- [Your assignment] Exactly reproduce the lines from the line containing "be expected progress" to the end of the data below, inclusive, and nothing else.

Saved data entries:
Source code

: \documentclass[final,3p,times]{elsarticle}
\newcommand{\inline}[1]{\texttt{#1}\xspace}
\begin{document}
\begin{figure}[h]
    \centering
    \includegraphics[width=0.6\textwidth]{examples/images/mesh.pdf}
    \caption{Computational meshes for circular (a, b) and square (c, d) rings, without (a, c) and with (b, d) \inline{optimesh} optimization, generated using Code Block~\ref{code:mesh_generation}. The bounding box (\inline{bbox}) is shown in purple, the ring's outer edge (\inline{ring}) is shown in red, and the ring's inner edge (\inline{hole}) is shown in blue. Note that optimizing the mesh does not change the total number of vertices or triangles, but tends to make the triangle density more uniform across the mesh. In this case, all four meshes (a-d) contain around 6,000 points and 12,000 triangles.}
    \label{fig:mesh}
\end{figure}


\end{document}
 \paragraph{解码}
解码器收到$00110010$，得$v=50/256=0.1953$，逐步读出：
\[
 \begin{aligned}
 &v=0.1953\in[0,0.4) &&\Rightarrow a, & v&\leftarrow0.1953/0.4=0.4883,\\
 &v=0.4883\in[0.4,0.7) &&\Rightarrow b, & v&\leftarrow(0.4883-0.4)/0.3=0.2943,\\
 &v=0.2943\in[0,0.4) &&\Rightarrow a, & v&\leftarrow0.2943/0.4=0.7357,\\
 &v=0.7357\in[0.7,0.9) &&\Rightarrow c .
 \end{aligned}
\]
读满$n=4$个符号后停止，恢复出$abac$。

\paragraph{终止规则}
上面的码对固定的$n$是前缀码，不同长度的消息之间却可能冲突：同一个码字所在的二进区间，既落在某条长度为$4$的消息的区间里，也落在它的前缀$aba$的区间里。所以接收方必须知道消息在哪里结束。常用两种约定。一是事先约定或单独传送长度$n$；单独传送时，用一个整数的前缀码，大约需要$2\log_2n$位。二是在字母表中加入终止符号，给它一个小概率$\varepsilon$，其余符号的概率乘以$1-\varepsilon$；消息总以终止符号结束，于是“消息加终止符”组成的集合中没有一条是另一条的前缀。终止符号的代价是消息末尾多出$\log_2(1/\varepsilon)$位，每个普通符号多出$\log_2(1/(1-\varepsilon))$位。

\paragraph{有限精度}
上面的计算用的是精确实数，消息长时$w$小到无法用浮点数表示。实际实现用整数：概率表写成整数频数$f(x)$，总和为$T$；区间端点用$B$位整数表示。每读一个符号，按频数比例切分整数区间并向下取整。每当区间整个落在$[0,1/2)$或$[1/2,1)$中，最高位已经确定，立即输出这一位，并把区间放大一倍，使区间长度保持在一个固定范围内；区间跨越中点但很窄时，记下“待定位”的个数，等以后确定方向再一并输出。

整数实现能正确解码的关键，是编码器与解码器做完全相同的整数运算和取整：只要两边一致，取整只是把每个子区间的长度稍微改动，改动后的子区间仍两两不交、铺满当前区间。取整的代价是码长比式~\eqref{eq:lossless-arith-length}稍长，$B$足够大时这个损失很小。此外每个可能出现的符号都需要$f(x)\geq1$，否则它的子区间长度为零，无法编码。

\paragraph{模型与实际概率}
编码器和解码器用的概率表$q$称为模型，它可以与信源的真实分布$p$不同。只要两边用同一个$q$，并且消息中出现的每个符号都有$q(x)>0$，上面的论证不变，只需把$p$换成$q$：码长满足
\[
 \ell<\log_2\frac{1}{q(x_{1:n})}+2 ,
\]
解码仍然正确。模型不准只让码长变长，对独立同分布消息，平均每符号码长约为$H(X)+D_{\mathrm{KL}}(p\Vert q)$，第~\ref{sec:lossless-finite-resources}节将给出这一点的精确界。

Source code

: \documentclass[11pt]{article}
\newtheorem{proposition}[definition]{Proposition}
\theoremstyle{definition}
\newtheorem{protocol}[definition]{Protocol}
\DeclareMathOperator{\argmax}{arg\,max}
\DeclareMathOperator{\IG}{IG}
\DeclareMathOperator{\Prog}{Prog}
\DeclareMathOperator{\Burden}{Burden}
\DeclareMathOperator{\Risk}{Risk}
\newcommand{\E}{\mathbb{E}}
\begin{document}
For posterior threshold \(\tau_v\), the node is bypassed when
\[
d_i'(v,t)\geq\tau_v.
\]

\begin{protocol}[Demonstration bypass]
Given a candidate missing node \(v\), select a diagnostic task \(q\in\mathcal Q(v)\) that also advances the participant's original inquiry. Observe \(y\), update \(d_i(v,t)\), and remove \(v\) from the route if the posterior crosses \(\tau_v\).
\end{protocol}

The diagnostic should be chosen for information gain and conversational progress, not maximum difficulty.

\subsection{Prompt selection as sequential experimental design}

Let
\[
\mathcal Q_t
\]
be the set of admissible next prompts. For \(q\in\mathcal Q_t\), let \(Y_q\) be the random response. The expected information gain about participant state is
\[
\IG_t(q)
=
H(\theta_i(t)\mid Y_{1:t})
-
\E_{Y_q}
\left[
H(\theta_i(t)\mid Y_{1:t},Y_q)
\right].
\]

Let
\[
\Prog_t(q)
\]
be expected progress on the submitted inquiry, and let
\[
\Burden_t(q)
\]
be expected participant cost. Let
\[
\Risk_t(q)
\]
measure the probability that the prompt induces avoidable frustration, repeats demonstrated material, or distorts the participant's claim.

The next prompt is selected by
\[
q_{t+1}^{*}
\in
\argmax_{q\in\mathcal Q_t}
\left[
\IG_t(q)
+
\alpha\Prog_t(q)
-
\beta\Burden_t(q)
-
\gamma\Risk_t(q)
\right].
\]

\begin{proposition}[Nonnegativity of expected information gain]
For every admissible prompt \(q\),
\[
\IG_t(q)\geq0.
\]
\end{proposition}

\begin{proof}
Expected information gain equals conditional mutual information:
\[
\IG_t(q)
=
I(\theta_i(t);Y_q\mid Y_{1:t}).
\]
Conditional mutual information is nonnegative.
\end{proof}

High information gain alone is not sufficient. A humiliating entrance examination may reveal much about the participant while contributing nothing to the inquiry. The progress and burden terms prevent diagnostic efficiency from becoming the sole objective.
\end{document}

- [Exercise answer]
be expected progress on the submitted inquiry, and let
\[
\Burden_t(q)
\]
be expected participant cost. Let
\[
\Risk_t(q)
\]
measure the probability that the prompt induces avoidable frustration, repeats demonstrated material, or distorts the participant's claim.

The next prompt is selected by
\[
q_{t+1}^{*}
\in
\argmax_{q\in\mathcal Q_t}
\left[
\IG_t(q)
+
\alpha\Prog_t(q)
-
\beta\Burden_t(q)
-
\gamma\Risk_t(q)
\right].
\]

\begin{proposition}[Nonnegativity of expected information gain]
For every admissible prompt \(q\),
\[
\IG_t(q)\geq0.
\]
\end{proposition}

\begin{proof}
Expected information gain equals conditional mutual information:
\[
\IG_t(q)
=
I(\theta_i(t);Y_q\mid Y_{1:t}).
\]
Conditional mutual information is nonnegative.
\end{proof}

High information gain alone is not sufficient. A humiliating entrance examination may reveal much about the participant while contributing nothing to the inquiry. The progress and burden terms prevent diagnostic efficiency from becoming the sole objective.
\end{document}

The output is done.